- [INFORMATION GIVEN]
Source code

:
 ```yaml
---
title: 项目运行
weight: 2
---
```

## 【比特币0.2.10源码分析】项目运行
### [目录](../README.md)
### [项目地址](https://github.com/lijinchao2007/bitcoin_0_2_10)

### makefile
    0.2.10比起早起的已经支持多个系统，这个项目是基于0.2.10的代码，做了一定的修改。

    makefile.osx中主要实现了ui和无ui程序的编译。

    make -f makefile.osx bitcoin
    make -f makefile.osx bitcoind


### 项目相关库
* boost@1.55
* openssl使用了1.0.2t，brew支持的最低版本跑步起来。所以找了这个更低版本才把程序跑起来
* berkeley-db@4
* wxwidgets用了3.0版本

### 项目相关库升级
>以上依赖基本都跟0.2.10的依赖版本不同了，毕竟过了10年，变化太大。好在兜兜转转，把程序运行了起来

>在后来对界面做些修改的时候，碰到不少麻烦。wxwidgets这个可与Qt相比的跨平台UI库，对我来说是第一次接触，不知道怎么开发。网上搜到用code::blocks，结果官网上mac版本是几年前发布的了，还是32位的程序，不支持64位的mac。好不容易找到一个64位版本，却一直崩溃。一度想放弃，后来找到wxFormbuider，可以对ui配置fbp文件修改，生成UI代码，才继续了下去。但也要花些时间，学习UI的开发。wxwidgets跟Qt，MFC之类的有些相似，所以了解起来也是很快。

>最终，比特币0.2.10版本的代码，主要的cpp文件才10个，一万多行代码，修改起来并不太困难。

---

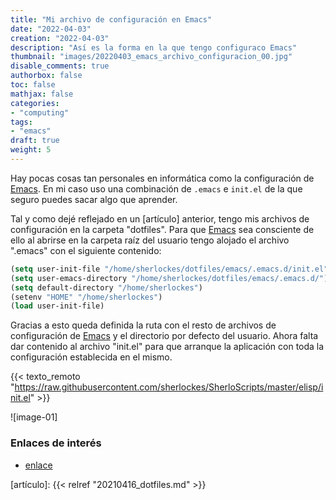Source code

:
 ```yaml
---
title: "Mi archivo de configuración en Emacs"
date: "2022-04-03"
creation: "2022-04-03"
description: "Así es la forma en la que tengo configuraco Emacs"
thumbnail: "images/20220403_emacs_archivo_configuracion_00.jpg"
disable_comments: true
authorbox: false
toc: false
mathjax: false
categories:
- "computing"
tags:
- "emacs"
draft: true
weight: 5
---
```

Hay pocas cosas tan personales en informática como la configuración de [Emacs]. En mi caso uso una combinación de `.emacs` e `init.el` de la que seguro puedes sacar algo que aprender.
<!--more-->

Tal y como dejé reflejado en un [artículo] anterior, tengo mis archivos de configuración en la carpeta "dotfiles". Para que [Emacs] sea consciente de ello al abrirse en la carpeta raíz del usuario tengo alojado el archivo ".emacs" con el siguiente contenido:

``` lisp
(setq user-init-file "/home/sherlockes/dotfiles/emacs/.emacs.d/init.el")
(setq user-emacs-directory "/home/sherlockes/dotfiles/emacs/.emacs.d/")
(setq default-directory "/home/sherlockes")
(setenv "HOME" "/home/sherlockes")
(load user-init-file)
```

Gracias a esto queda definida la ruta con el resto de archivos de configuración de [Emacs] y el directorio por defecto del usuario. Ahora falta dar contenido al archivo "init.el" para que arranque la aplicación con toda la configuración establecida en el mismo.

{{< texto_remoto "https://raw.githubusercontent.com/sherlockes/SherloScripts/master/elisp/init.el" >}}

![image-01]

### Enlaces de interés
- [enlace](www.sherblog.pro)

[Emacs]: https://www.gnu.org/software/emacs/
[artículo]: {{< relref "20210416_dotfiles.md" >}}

* * *

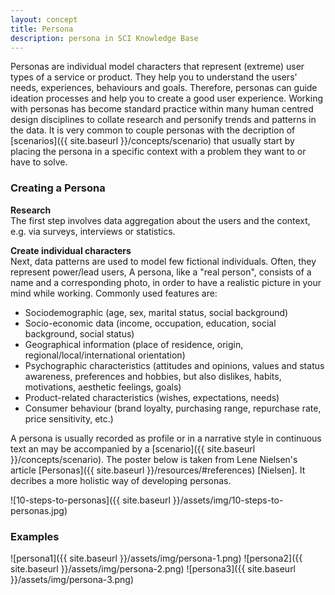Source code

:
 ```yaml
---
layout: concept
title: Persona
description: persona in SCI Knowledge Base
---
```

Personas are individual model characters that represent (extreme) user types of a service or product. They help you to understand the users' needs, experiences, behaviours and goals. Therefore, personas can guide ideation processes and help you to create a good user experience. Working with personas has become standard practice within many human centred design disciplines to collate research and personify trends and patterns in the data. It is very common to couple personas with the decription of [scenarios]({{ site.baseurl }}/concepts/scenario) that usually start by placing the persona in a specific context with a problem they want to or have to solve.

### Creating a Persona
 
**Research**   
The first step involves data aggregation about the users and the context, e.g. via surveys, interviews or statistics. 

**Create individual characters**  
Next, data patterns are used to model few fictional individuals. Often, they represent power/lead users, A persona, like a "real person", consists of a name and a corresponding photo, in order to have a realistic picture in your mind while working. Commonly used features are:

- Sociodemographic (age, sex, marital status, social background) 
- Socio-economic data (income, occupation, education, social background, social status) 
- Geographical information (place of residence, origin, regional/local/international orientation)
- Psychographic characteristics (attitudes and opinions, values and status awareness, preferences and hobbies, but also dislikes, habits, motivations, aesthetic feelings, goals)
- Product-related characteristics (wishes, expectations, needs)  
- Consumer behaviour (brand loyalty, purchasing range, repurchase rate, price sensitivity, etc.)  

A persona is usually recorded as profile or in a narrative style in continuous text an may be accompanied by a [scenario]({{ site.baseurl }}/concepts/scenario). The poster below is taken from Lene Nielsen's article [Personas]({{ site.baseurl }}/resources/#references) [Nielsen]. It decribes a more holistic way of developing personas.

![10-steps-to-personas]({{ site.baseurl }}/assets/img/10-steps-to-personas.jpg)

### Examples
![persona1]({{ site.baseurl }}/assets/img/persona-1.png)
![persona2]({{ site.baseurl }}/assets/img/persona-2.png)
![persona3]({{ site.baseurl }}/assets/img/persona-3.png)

- [TASK ITEM] Out of the records above, pick each line that contains the string "sherlockes".

- [ANSWER SPACE]
(setq user-init-file "/home/sherlockes/dotfiles/emacs/.emacs.d/init.el")
(setq user-emacs-directory "/home/sherlockes/dotfiles/emacs/.emacs.d/")
(setq default-directory "/home/sherlockes")
(setenv "HOME" "/home/sherlockes")
{{< texto_remoto "https://raw.githubusercontent.com/sherlockes/SherloScripts/master/elisp/init.el" >}}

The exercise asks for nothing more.